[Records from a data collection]
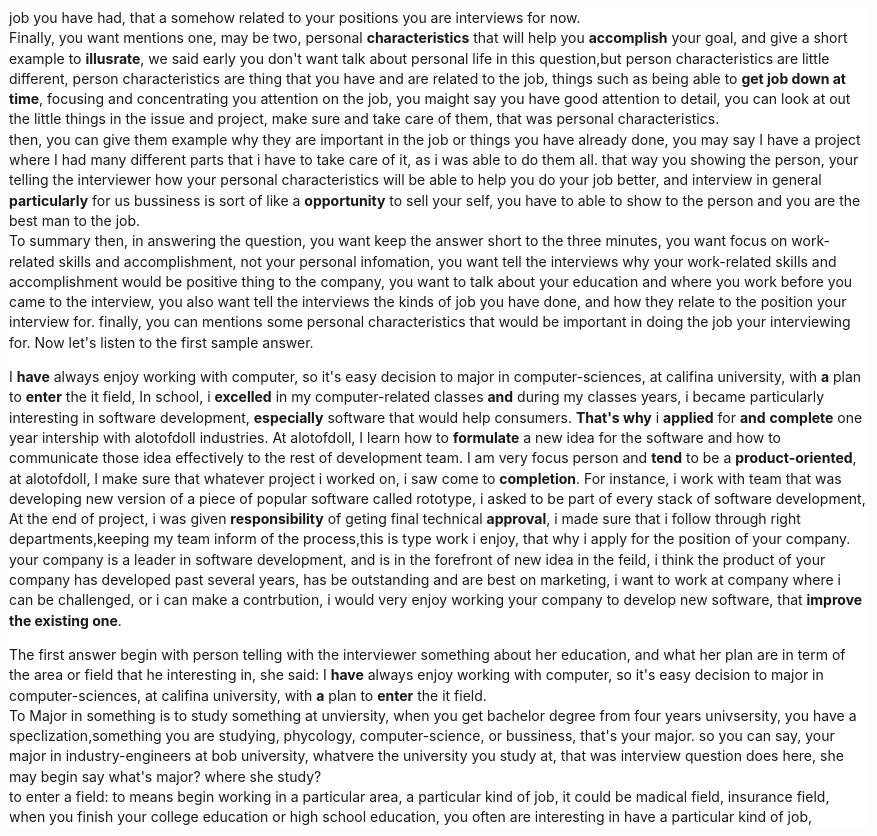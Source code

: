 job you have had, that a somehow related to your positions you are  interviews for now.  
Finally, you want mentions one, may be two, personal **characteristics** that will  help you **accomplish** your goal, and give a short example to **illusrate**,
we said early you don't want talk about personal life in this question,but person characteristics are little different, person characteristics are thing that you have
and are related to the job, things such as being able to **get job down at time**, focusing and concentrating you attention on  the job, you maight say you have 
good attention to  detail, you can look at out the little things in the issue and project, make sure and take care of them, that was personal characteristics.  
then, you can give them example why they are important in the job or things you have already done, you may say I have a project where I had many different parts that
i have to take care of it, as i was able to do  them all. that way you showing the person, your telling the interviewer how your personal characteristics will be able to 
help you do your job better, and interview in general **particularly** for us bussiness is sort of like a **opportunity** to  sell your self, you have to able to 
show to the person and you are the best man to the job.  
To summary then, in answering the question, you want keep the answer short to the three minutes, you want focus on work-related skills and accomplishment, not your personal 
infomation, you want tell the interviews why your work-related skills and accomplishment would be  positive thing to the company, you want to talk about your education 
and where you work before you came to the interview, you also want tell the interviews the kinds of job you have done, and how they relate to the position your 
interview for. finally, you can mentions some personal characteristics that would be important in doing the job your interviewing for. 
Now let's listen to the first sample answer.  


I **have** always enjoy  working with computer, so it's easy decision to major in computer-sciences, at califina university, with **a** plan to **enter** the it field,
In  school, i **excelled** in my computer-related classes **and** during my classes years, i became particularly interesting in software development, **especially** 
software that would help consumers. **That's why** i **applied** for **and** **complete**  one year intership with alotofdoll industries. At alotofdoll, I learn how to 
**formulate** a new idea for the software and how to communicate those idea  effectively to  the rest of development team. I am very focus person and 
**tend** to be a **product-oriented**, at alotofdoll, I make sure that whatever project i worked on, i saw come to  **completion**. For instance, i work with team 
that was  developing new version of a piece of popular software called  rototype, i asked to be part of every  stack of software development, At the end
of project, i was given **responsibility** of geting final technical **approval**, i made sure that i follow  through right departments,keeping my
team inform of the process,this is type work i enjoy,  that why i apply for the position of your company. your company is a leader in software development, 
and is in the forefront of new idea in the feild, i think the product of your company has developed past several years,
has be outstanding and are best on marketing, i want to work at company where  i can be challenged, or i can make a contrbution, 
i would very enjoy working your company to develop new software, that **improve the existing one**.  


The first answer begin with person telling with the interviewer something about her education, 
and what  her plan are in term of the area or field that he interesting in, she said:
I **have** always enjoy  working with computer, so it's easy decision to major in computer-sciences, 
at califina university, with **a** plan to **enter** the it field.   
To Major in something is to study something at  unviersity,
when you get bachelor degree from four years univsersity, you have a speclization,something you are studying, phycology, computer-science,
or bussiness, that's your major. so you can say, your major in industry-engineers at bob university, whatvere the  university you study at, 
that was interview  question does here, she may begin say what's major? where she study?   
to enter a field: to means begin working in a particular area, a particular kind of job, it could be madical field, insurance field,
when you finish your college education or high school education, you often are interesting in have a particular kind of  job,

==

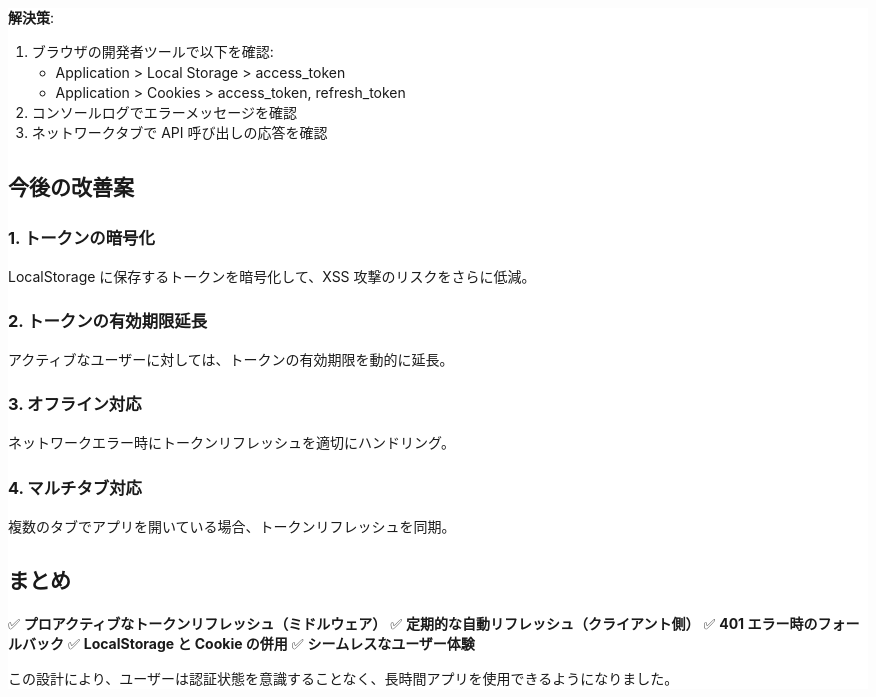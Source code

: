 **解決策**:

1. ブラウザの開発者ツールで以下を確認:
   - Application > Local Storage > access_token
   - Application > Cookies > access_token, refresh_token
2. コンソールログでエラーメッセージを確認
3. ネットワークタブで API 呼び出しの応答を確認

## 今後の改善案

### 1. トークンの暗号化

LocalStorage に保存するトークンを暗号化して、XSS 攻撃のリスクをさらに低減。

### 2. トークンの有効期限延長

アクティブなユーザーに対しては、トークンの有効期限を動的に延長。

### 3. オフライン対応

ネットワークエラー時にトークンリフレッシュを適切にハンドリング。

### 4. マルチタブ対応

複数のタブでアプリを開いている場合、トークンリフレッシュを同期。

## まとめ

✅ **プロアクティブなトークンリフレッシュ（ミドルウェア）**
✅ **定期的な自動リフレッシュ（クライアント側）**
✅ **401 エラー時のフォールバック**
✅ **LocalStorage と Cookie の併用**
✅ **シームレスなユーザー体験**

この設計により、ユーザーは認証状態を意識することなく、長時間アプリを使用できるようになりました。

==

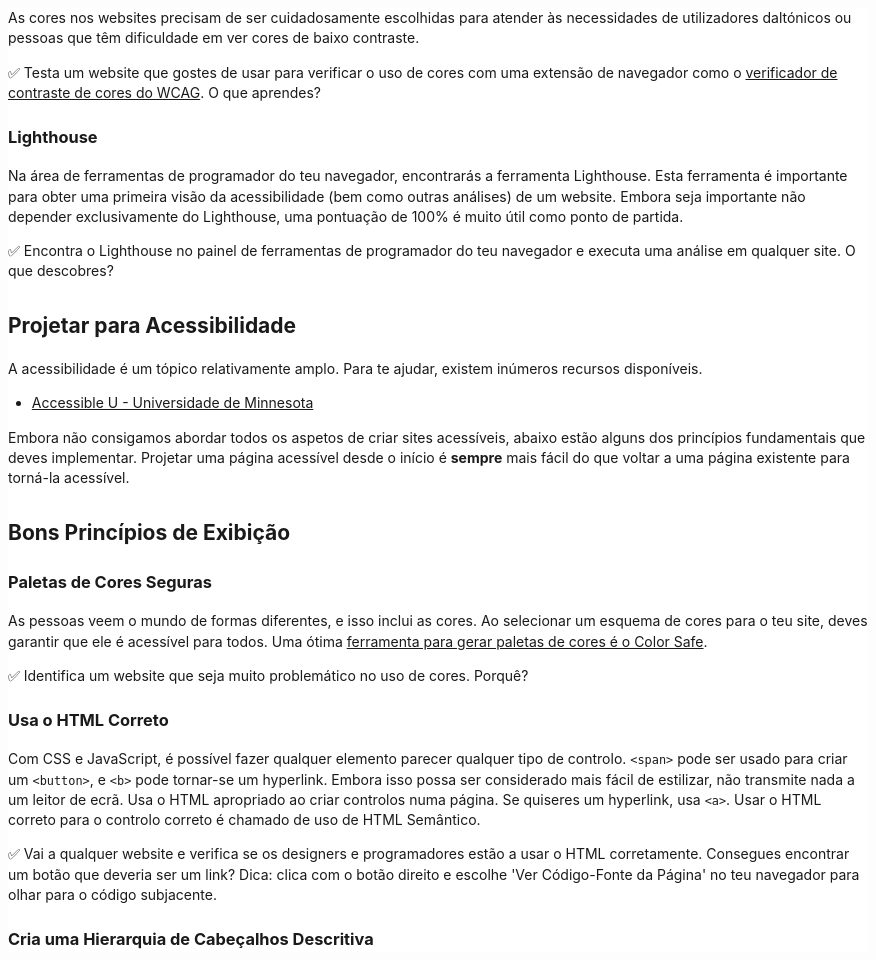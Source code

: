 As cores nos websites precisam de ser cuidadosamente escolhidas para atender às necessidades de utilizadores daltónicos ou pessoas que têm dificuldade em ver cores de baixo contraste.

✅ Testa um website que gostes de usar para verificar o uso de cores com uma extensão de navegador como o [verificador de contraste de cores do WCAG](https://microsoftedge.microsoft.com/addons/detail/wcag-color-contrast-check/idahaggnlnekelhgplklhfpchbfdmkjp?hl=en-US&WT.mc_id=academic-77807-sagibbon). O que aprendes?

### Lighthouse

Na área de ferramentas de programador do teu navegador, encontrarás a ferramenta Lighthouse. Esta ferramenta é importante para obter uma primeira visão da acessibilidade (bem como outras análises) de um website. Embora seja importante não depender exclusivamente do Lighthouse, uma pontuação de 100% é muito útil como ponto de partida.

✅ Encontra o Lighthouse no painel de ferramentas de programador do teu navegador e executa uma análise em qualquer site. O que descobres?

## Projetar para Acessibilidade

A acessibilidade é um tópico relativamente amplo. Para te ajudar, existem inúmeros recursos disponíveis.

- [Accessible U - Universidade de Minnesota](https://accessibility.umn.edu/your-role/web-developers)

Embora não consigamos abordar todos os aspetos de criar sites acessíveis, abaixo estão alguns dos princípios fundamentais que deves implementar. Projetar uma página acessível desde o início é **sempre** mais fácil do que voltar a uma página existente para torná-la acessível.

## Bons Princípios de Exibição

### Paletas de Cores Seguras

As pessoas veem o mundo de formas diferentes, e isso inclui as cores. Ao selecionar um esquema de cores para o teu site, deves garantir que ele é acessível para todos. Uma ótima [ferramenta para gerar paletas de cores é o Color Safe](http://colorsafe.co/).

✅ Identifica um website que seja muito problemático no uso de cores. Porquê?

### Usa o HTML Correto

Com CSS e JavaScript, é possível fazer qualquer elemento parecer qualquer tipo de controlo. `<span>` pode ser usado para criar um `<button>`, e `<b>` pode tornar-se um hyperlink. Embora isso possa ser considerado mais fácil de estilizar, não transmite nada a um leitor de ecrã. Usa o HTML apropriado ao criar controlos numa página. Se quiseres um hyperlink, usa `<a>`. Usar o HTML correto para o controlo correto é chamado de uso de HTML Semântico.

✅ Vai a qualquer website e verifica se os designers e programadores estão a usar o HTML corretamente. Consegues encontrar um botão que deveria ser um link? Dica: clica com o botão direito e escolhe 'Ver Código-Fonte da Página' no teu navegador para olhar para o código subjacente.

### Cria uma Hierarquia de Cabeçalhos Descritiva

[Your goal]:
Starting with the line that holds "Now let's listen" and ending with the line that holds "software development, **especially**", retype every line in the data above exactly, and nothing else.

[Response to this exercise]:
Now let's listen to the first sample answer.  


I **have** always enjoy  working with computer, so it's easy decision to major in computer-sciences, at califina university, with **a** plan to **enter** the it field,
In  school, i **excelled** in my computer-related classes **and** during my classes years, i became particularly interesting in software development, **especially** 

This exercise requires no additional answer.